Sólo las personas que han vivido lo doloroso que es superar un corazón roto, saben lo que es querer salir huyendo cuando los latidos se vuelven a acelerar. Una parte de ti quiere entregarse, quiere sentirse escuchada, amada y respetada, pero otra parte está asustada, como un niño en un cuarto oscuro. Hay signos del Zodiaco que se niegan a comprometer su independencia emocional, no quieren poner en manos ajenas sus debilidades. ¿Por qué cuando todo va bien salen corriendo?
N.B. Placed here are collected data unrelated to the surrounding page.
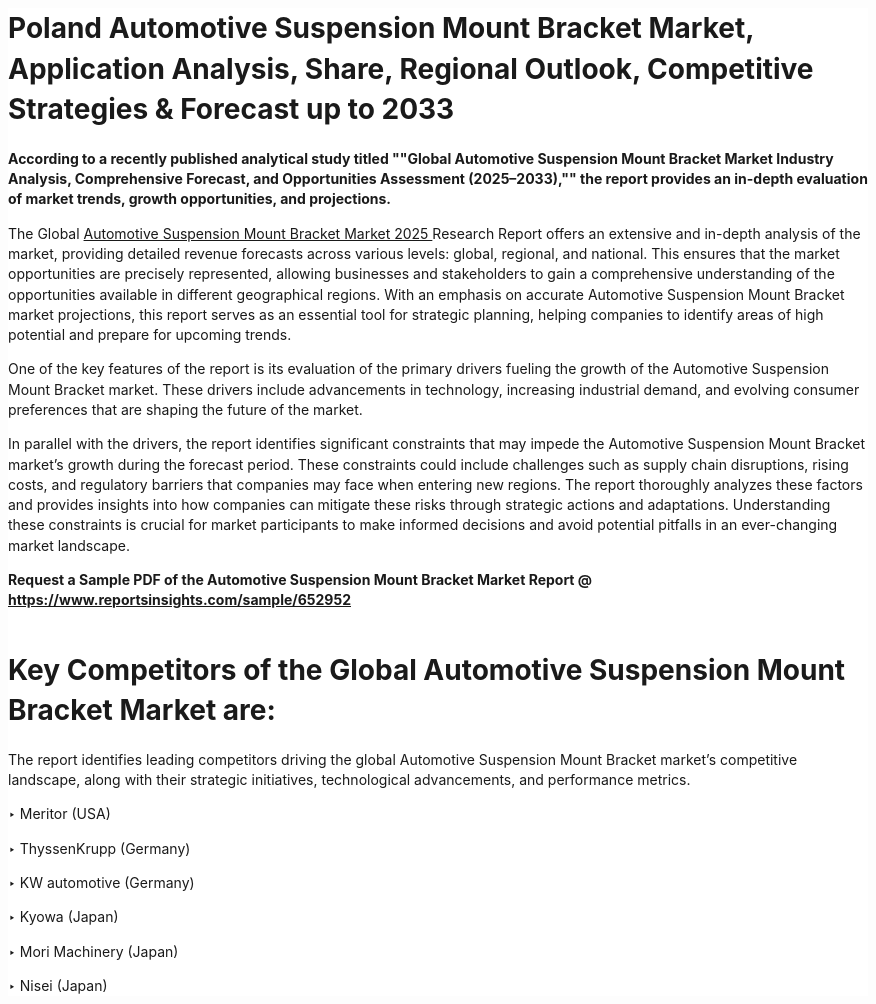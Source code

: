 # Poland Automotive Suspension Mount Bracket Market, Application Analysis, Share, Regional Outlook, Competitive Strategies & Forecast up to 2033

<strong>According to a recently published analytical study titled ""Global Automotive Suspension Mount Bracket Market Industry Analysis, Comprehensive Forecast, and Opportunities Assessment (2025–2033),"" the report provides an in-depth evaluation of market trends, growth opportunities, and projections.</strong>

The Global <a href=https://www.reportsinsights.com/sample/652952>Automotive Suspension Mount Bracket Market 2025 </a> Research Report offers an extensive and in-depth analysis of the market, providing detailed revenue forecasts across various levels: global, regional, and national. This ensures that the market opportunities are precisely represented, allowing businesses and stakeholders to gain a comprehensive understanding of the opportunities available in different geographical regions. With an emphasis on accurate Automotive Suspension Mount Bracket market projections, this report serves as an essential tool for strategic planning, helping companies to identify areas of high potential and prepare for upcoming trends.

One of the key features of the report is its evaluation of the primary drivers fueling the growth of the Automotive Suspension Mount Bracket market. These drivers include advancements in technology, increasing industrial demand, and evolving consumer preferences that are shaping the future of the market. 

In parallel with the drivers, the report identifies significant constraints that may impede the Automotive Suspension Mount Bracket market’s growth during the forecast period. These constraints could include challenges such as supply chain disruptions, rising costs, and regulatory barriers that companies may face when entering new regions. The report thoroughly analyzes these factors and provides insights into how companies can mitigate these risks through strategic actions and adaptations. Understanding these constraints is crucial for market participants to make informed decisions and avoid potential pitfalls in an ever-changing market landscape.

<strong>Request a Sample PDF of the Automotive Suspension Mount Bracket Market Report </strong><strong>@<a href=https://www.reportsinsights.com/sample/652952> https://www.reportsinsights.com/sample/652952</a></strong></font>

# <strong>Key Competitors of the Global Automotive Suspension Mount Bracket Market are:</strong>

The report identifies leading competitors driving the global Automotive Suspension Mount Bracket market’s competitive landscape, along with their strategic initiatives, technological advancements, and performance metrics.

‣ Meritor (USA)

‣ ThyssenKrupp (Germany)

‣ KW automotive (Germany)

‣ Kyowa (Japan)

‣ Mori Machinery (Japan)

‣ Nisei (Japan)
Estos son los signos del Zodiaco que siempre huyen del amor justo cuando todo va bien.
1.- Acuario
Son pocos los que logran entrar a las profundidades de Acuario. No es fácil derribar las enormes barreras que pone, pero una vez que muestra su sensibilidad, enamora. Acuario es un espíritu libre, ama vivir en su propio mundo. Sin embargo, eso no significa que no se enamore, al contrario, es muy intenso, le gusta vivir el momento y si mañana no funciona, pues ni modo, no se queda con las ganas de nada. Acuario ama estar con alguien que comprenda su mente loca, que no lo cuestione cuando se aleja de todos. Es un signo que no está interesado en complacer a nadie, pero si no se siente apreciado, se va a ir. Aunque, eso significa que va a sufrir por un buen tiempo.
2.- Géminis
¿Amar? Claro que sí, la chispa de Géminis es atrevida, loca y muy cambiante a la hora de relacionarse. Le encanta descubrir cada detalle de su pareja y no es por controlador, simplemente, le gusta sumergirse en el mundo de la persona que lo tiene enamorado. Géminis se aburre fácilmente, cuando su pareja se vuelve rutinaria y por eso huye. Sin embargo, es una ley de Géminis, no está dispuesto a obligarse a seguir haciendo algo que ya no le acelera el corazón. En lugar de criticarlo, los amores de su pasado deberían agradecerle, pues él sí tuvo las agallas para arrancar la página y seguir adelante.
3.- Virgo
Es mentira eso de que Virgo quiere un amor perfecto, lo que quiere es encontrar a alguien que esté dispuesto a entregarle su mejor versión. Un amor maduro, que sepa reconocer que habrá días muy malos, en los que no soporte estar a su lado, pero por decisión siga. Virgo de verdad quiere hasta los huesos, es muy apasionado cuando se siente correspondido. Pero, si no es así huye, le da miedo que pisoteen su corazón y que no cuiden su vulnerabilidad. Virgo no es insensible, oculta sus emociones para protegerse de aquellos amores que sólo van de paso.
4.- Capricornio
Definitivamente, para Capri el amor no sólo es lo que se siente cuando todo va de maravilla, es lo que se hace cuando los días oscuros se hacen presentes. El amor es trabajar en equipo e ir saltando un obstáculo tras otro hasta cumplir los objetivos. Esa es la razón por la que es muy difícil que alguien logre atrapar su corazón, pero una vez que se engancha se compromete de verdad. Le da igual si le dicen intenso, Capri quiere construir algo sano y duradero, pero se va a alejar ante la primera red flag. Ya no está para rogarle a nadie.
5.- Aries
No fue fácil, pero luego de tantos rasguños en el corazón, Aries entendió que se merece un compañero que lo elija todos los días, alguien que no esté encima de él para manipularlo o cambiarlo. Aries es un signo de fuego y eso significa que ama los desafíos, los riesgos y todo lo que tenga que ver con la pasión. Sin embargo, ya no está dispuesto a invertir su energía y su tiempo con la persona equivocada. Aries ama con locura, pero primero se ama a sí mismo y con todo el coraje del mundo se marcha si siente que su pareja no va a su paso. No es miedo, es precaución. Es mejor que seguir enganchado a algo que sólo existe en su cabeza.
6.- Sagitario
Es muy bonito cuando las cosas que están destinadas a ser, son. Sagi ama dejarse llevar, quiere que sus instintos sean los que lo gobiernen y decidan si comete un error o alcanza una victoria. Es un signo que busca el romance, pero también huye de aquellos amores controladores, incapaces de comprender su alma libre. Es un signo divertido y juguetón, quiere a alguien que no se asuste del peligro. De lo contrario, prefiere quedarse solo, su sed de aventura no tiene límite.